Stored data
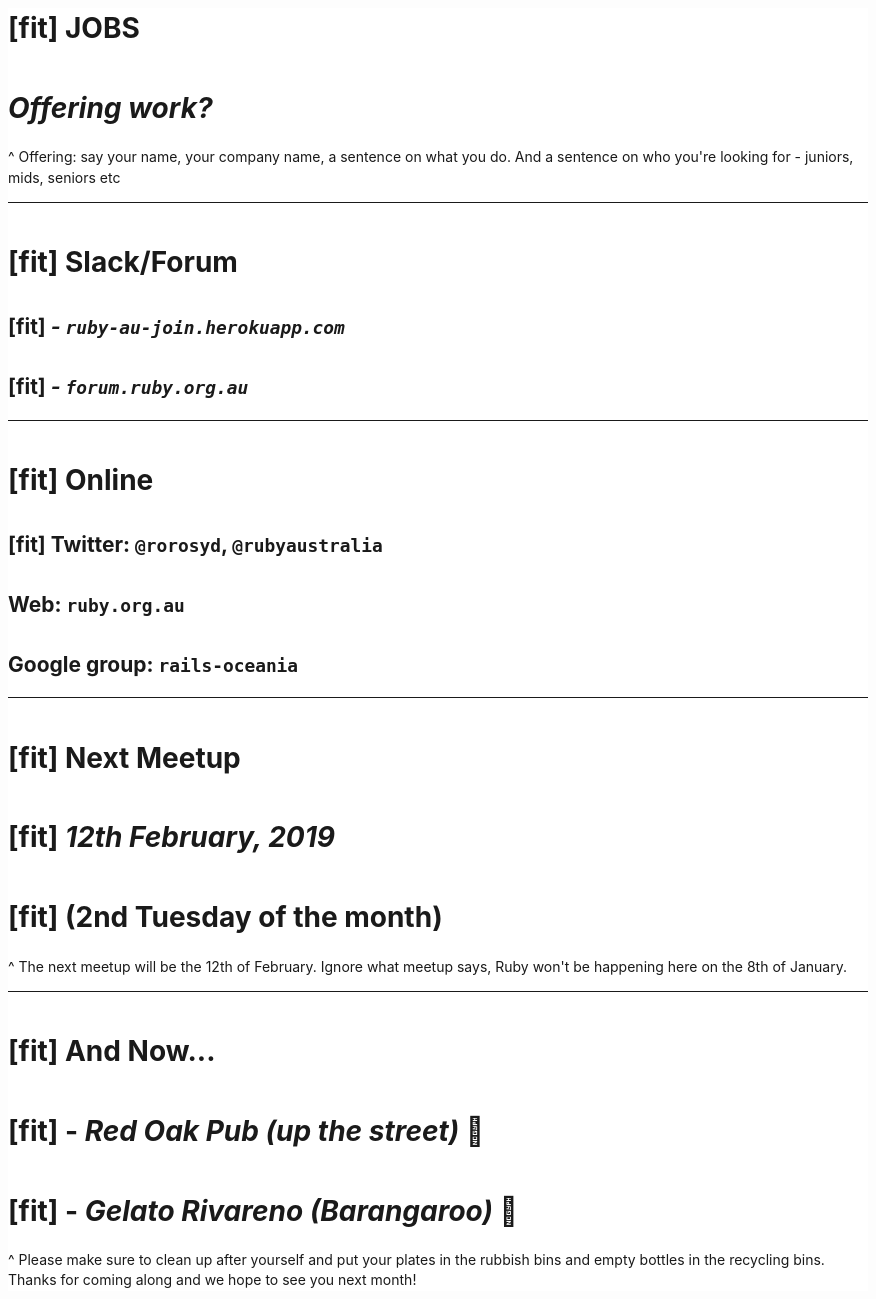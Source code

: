 
# [fit] **JOBS**
# **_Offering work?_**

^
Offering: say your name, your company name, a sentence on what you do. And a sentence on who you're looking for - juniors, mids, seniors etc

---

# [fit] **Slack/Forum**
## [fit] *- `ruby-au-join.herokuapp.com`*
## [fit] *- `forum.ruby.org.au`*

---

# [fit] **Online**
## [fit] **Twitter: `@rorosyd`, `@rubyaustralia`**
## **Web: `ruby.org.au`**
## **Google group: `rails-oceania`**

---

# [fit] **Next Meetup**
# [fit] **_12th February, 2019_**
# [fit] **(2nd Tuesday of the month)**

^
The next meetup will be the 12th of February. Ignore what meetup says, Ruby
won't be happening here on the 8th of January. 

---

# [fit] **And Now...**
# [fit] **- _Red Oak Pub (up the street)_** :beer:
# [fit] **- _Gelato Rivareno (Barangaroo)_** :ice_cream:

^
Please make sure to clean up after yourself and put your plates in the rubbish bins and empty bottles in the recycling bins. Thanks for coming along and we hope to see you next month!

Problem details: The answer must consist of every line above that holds the string "your", copied exactly.

Task answer:
Offering: say your name, your company name, a sentence on what you do. And a sentence on who you're looking for - juniors, mids, seniors etc
Please make sure to clean up after yourself and put your plates in the rubbish bins and empty bottles in the recycling bins. Thanks for coming along and we hope to see you next month!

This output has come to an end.